The closest island to Tsukishima is Tsukudaijima which has become a part of Tsukishima. This island is known for its tsukudani delicacy whose main ingredients are soya sauce, sweet sake and shreds of sea food such as beef, grasshoppers, seaweed, shrimp or fish. The most interesting part of Tsukudajima is the three oldest shops that have existed since 1457 when Tokyo was then known as Edo.
Nihonbashi also known as (日本橋) in Japanese, is a district in Central Tokyo. It derives its name from the local Nihonbashi Bridge. This famous bridge has origins which can be traced back to the days of Emperor Meiji.It was originally a wooden bridge whose replica can be found in the Edo-Tokyo Museum. The wooden bridge was replaced by a stone bridge in 1911 which has survived up to this day. There have been calls to relocate the bridge as an underground passage but no plan has been proposed yet because of the prohibitive costs of the construction.
The city district of Nihonbashi is known as a highly successful commercial center that has thrived since the 1600s, thanks to the Mitsui family who opened a branch in the area for the Echigoya business enterprise.
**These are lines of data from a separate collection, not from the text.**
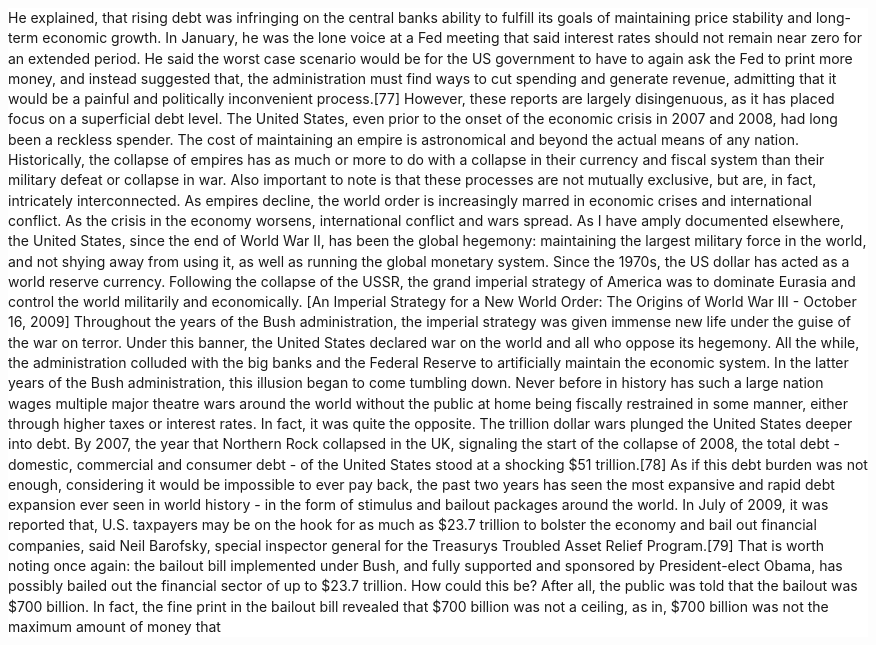 He explained,
that rising debt was infringing on the
central banks ability to fulfill its goals of maintaining price stability
and long-term economic growth.
In January, he was the lone voice at a Fed
meeting that said interest rates should not remain near zero for an
extended period.
He said the worst case scenario would be for the US
government to have to again ask the Fed to print more money, and instead
suggested that,
the administration must find ways to cut spending and
generate revenue, admitting that it would be a painful and politically
inconvenient process.[77]
However, these reports are largely disingenuous, as it has placed focus on a
superficial debt level.
The United States, even prior to the onset of the
economic crisis in 2007 and 2008, had long been a reckless spender. The cost
of maintaining an empire is astronomical and beyond the actual means of any
nation. Historically, the collapse of empires has as much or more to do with
a collapse in their currency and fiscal system than their military defeat or
collapse in war. Also important to note is that these processes are not
mutually exclusive, but are, in fact, intricately interconnected.
As empires decline, the world order is increasingly marred in economic
crises and international conflict. As the crisis in the economy worsens,
international conflict and wars spread. As I have amply documented
elsewhere, the United States, since the end of World War II, has been the
global hegemony: maintaining the largest military force in the world, and not
shying away from using it, as well as running the global monetary system.
Since the 1970s, the US dollar has acted as a world reserve currency.
Following the collapse of the USSR, the grand imperial strategy of America
was to dominate Eurasia and control the world militarily and economically.
[An Imperial Strategy for a New World Order: The
Origins of World War III - October 16, 2009]
Throughout the years of the Bush administration, the imperial strategy was
given immense new life under the guise of the war on terror.
Under this
banner, the United States declared war on the world and all who oppose its
hegemony. All the while, the administration colluded with the big banks and
the Federal Reserve to artificially maintain the economic system. In the
latter years of the Bush administration, this illusion began to come
tumbling down.
Never before in history has such a large nation wages
multiple major theatre wars around the world without the public at home
being fiscally restrained in some manner, either through higher taxes or
interest rates. In fact, it was quite the opposite. The trillion dollar wars
plunged the United States deeper into debt.
By 2007, the year that Northern Rock collapsed in the UK, signaling the
start of the collapse of 2008, the total debt - domestic, commercial and
consumer debt - of the United States stood at a shocking $51 trillion.[78]
As if this debt burden was not enough, considering it would be impossible to
ever pay back, the past two years has seen the most expansive and rapid debt
expansion ever seen in world history - in the form of stimulus and bailout
packages around the world.
In July of 2009, it was reported that,
U.S.
taxpayers may be on the hook for as much as $23.7 trillion to bolster the
economy and bail out financial companies, said Neil Barofsky, special
inspector general for the Treasurys Troubled Asset Relief Program.[79]
That is worth noting once again: the bailout bill implemented under Bush,
and fully supported and sponsored by President-elect Obama, has possibly
bailed out the financial sector of up to $23.7 trillion. How could this be?
After all, the public was told that the bailout was $700 billion.
In fact, the fine print in the bailout bill revealed that $700 billion was
not a ceiling, as in, $700 billion was not the maximum amount of money that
They established the first department store in Japan which is credited for catalyzing development in the Nihonbashi district. The success of the Mitsui family has attracted a lot of investors to the district and several shopping complexes have been opened. The Mitsui family store in Nihonbashi is now known as the Mitsukoshi department store.
Marunouchi also known as (丸の内) in Japanese, is a district for the headquarters of the richest companies and financial institutions in Central Tokyo. This district was the seat of Japan’s feudal lords in the 1400s.
Most of the land in Marunouchi is owned by Mitsubishi, a world famous brand. The real estate division of the company has initiated most of the development in the area which involved demolishing old buildings and erecting modern high-rise buildings. The upper floors of the skyscrapers are usually utilized for office space while the lower and ground floors are reserved for retail space, restaurants and banks.
The district has emerged as the most prestigious place in Tokyo and this has attracted a variety of investors and visitors to the place. Most of the district has received a major facelift and additions to the skyline.
To illustrate the prestige of Marunouchi, here are some of the major organizations that have their headquarters in the district – The Bank of Tokyo Mitsubishi, Hitachi, Nikko Citigroup, Aeromexico, JPMorgan Chase, KPMG, Price Waterhouse Coopers, Royal Bank of Scotland, Standard & Poor, Deloitte Touche, Bain & Company, Bank of India and others.